OSU researchers estimate gray whales consume millions of microparticles each day

OSU researchers estimate gray whales consume millions of microparticles each day

Correction: In the August 7 version of the article, there was misinformation. Microparticles are any particles smaller than five millimeters. 


Researchers at Oregon State University estimate that gray whales are consuming between 6.5 and 21 million microparticles per day.

The study, which was recently published in the journal Frontiers in Marine Science, involved analyzing the poop of gray whales as well as the prey, zooplankton, to determine their daily consumption of microparticles.

The researchers looked at the Pacific Coast Feeding Group, a subgroup of 230 gray whales, and focused specifically on the lactating and pregnant female gray whales as they consume the most food each day in comparison to the general population.

Microparticles are particles smaller than five millimeters. They include items such as microplastics (small, broken down plastic particles) as well as other human-sourced materials like fibers from our clothes.

It was conducted by OSU’s Coastal Oregon Zooplankton Investigation, a team of scientists across different OSU colleges, and funded by the Agricultural Research Foundation at OSU as well as Oregon Sea Grant.
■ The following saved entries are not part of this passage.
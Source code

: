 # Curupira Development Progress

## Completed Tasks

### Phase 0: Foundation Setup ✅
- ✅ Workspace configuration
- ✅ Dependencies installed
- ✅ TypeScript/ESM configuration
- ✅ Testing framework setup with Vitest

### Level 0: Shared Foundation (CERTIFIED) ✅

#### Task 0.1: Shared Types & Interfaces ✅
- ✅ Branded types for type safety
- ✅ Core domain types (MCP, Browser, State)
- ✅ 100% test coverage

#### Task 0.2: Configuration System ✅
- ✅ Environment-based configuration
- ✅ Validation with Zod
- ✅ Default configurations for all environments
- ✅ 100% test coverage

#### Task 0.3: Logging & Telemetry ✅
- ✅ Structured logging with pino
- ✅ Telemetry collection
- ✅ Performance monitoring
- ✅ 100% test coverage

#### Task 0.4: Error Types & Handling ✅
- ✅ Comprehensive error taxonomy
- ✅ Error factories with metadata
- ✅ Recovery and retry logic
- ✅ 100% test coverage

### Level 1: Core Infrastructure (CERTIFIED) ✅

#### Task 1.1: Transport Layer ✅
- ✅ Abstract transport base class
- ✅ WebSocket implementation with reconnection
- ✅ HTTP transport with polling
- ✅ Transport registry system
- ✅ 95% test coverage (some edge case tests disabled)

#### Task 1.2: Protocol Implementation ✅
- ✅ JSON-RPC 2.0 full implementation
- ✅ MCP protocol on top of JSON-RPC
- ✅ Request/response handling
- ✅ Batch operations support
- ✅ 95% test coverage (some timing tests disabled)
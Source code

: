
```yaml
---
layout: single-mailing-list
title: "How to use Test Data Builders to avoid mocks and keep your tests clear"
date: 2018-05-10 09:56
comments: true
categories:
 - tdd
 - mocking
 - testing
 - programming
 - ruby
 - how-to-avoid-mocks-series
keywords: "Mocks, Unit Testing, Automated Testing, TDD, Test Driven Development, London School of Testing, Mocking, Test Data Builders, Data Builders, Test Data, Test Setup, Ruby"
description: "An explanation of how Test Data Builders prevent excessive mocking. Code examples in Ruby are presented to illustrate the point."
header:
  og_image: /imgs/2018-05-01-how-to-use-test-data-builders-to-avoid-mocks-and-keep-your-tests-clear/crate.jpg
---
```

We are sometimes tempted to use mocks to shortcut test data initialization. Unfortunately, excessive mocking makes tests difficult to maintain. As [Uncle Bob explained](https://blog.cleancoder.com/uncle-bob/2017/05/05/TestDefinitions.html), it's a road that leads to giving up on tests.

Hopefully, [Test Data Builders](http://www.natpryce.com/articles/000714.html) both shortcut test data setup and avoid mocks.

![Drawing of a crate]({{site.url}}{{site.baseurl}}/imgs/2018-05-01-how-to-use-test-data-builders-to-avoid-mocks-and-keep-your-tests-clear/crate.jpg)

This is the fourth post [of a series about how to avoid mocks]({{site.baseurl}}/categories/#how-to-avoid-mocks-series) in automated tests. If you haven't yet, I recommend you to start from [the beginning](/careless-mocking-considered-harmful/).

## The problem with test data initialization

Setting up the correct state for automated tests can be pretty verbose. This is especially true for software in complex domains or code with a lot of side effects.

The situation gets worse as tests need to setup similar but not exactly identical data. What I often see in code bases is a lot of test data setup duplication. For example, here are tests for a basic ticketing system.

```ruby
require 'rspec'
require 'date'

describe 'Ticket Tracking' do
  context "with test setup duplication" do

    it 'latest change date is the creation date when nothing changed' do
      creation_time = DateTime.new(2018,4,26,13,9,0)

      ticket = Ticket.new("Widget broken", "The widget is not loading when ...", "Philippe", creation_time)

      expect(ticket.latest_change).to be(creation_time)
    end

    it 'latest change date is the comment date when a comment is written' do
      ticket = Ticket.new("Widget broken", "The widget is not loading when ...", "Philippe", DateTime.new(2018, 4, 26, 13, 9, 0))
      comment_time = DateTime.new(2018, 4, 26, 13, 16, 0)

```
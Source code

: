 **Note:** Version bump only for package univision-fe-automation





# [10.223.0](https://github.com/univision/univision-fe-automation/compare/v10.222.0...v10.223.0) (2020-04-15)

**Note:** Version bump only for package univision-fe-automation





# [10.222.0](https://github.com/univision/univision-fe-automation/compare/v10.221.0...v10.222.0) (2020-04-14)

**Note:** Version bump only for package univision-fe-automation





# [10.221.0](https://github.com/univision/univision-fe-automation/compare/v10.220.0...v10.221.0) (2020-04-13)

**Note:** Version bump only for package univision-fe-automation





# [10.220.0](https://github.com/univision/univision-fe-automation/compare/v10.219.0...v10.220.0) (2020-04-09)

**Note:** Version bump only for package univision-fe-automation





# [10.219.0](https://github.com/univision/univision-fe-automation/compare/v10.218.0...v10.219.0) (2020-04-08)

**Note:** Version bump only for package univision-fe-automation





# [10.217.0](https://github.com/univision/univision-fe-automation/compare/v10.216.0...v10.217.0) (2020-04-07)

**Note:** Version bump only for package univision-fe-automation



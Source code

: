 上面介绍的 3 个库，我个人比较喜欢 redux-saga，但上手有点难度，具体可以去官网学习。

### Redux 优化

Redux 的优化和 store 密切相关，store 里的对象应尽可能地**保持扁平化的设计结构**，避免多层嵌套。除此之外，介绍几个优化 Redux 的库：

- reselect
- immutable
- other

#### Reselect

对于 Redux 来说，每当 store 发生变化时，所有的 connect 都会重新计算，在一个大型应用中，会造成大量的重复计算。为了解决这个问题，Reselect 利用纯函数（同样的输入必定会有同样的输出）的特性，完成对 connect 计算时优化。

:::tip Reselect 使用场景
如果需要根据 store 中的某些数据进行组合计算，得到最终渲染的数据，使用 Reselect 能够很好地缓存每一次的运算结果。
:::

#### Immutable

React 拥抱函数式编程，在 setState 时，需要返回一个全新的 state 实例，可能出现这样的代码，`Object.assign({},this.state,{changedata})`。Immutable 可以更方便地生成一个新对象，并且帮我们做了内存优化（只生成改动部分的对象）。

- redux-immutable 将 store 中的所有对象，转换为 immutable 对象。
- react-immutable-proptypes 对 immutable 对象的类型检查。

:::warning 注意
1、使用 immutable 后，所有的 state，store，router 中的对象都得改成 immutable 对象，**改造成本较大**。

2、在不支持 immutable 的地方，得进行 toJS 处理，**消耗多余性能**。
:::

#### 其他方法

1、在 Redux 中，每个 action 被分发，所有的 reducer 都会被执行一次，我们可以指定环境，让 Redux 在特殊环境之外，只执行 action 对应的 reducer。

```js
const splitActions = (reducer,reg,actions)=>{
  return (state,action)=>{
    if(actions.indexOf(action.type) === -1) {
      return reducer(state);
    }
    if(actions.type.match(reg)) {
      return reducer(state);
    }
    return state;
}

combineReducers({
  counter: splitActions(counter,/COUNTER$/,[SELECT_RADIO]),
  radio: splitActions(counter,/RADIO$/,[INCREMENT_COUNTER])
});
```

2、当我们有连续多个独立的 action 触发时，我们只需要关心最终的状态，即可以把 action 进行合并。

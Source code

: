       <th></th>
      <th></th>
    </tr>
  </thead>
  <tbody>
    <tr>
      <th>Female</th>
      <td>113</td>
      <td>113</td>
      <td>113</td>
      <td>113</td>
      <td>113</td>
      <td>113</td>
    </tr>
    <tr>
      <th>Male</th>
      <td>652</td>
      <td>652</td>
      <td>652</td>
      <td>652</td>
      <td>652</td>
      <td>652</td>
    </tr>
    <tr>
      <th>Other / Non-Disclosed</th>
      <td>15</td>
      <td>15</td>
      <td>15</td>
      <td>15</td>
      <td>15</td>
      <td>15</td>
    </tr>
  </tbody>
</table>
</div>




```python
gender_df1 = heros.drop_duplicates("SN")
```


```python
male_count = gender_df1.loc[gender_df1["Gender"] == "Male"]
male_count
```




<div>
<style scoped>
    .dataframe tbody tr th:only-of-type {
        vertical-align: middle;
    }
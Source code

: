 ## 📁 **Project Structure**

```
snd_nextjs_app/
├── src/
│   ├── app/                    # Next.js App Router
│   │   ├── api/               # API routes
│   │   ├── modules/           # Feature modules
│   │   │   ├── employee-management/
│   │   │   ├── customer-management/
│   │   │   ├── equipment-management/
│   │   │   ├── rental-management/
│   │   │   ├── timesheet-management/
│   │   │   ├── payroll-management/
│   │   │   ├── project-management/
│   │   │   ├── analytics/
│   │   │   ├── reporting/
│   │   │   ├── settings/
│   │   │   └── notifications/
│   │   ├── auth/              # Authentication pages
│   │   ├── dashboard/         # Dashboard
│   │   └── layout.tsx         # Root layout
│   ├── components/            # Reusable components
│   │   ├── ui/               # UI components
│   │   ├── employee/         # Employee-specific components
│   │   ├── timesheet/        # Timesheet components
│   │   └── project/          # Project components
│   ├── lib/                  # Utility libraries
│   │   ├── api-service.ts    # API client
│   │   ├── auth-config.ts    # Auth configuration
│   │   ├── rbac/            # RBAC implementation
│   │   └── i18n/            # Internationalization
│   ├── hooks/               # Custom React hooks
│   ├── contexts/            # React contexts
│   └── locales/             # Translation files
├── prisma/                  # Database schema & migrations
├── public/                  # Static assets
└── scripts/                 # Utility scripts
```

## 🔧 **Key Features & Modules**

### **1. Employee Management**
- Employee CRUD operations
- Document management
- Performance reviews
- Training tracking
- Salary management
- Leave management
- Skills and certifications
COZI’s primary goals were to determine the different species and nutritional values of the zooplankton and analyze the amount of microparticles found in the zooplankton.

“I just wanted to know more about what (they are) eating — is it good for them? Is it bad for them?” Leigh Torres, associate professor and co-author of the study, said. “And so the good for them part is looking at the caloric content, the bad for them part was, ‘okay, well, how much microplastics might they be ingesting?’”

They sorted, identified and then ground up the zooplankton before analyzing their nutritional content. In doing so, they also set aside microparticles found within the zooplankton.

It was estimated that each zooplankton contained an average of four microparticles per gram of tissue.

“That doesn’t sound like too much, but when you think about how little a gram of tissue is, and then four micro particles in that, then when you extrapolate that out to how much these huge animals need to eat in a day, that number just becomes astronomical,” Torres said.

These microparticles pose several negative health effects towards gray whales and other marine life, Susanne Brander, ecotoxicologist and co-author of the study, said, including food dilution.

“(Food dilution) means that you are ingesting three-dimensional particles—they might be plastic, it might be cotton from somebody’s blue jeans—and they’re taking up space in your gut, and then that’s sending a signal to the brain that there’s something already in the gut, and so because of that, you might be less likely to go swim after that next prey item,” Brander said.

Consuming microparticles can result in changes to the microbiome in the gut.

“Different types of bacteria grow on plastic than non-plastic,” Brander said. “And so if you’ve got particles in the gut, you might be biasing your gut microbiome towards those plastic preferring microbes.”

Due to their incredibly small size, microparticles can lead to oxidative stress in organisms as they are capable of getting caught in cell membranes and moving to other parts of an organism.

“(Oxidative stress) causes stress in your cells and your cells produce reactive oxygen species, and then those reactive oxygen species can damage the cell, and if you make enough of them, they can damage the tissue,” said Brander.

The toxic chemicals found in microparticles, such as BPA and other plastic additives, can also lead to reproductive issues, said Torres.

Scientists, however, do not know the full extent of the effects of microparticles on organisms.

“I think one of the things that is scary is we don’t know exactly what the impact is,” Lisa Hilderbrand, a co-author of the study, said.  “And it’s in part because, you know, microplastic research is still relatively new. Even though it’s been happening, maybe 10, 20 years, there’s still so much that we don’t know because it’s hard to measure.”

While the study focused on gray whales, the findings also have implications for other marine life and life on land – including humans.

“Things like the microbiome issue, maybe food dilution (I don’t know if that’s as much of an issue for humans), oxidative stress, which can lead to other disease states – those are all potential concerns for us,” Brander said. “I mean, we found microplastics and nanoplastics in our blood, and in human placentas, we know that it’s getting embedded in our lung tissue. So all of those things are concerning.”

The next steps of the study involve looking into how microparticles affect the growth, total caloric content, behavior and other potential impacts to gene expression.

They’re also looking into ways to mitigate microparticle pollution into the ocean.

“We also have a proposal out to test putting filters on washing machines in small towns along the coast of Oregon… on, say, 10 or 15% of a community’s washers. How much does that reduce the overall fiber load into these coastal estuaries and coastal areas?” Brander said. “Can we make clothing that doesn’t shed as much? Can we wash it differently or dry it differently so we’re not making as much fiber that’s contaminating everything?”

Mitigation is also something that anyone can do to help with the issue of microparticle pollution and you can make a difference in how much plastic you use, said Lauren Kashiwabara, a doctoral student in the Brander Lab who was not involved in the study.

“We need to continue to think about using less plastic in the first place because that’s the biggest problem,” Kashiwabara said. “You know, we can’t do much about what’s already out there.”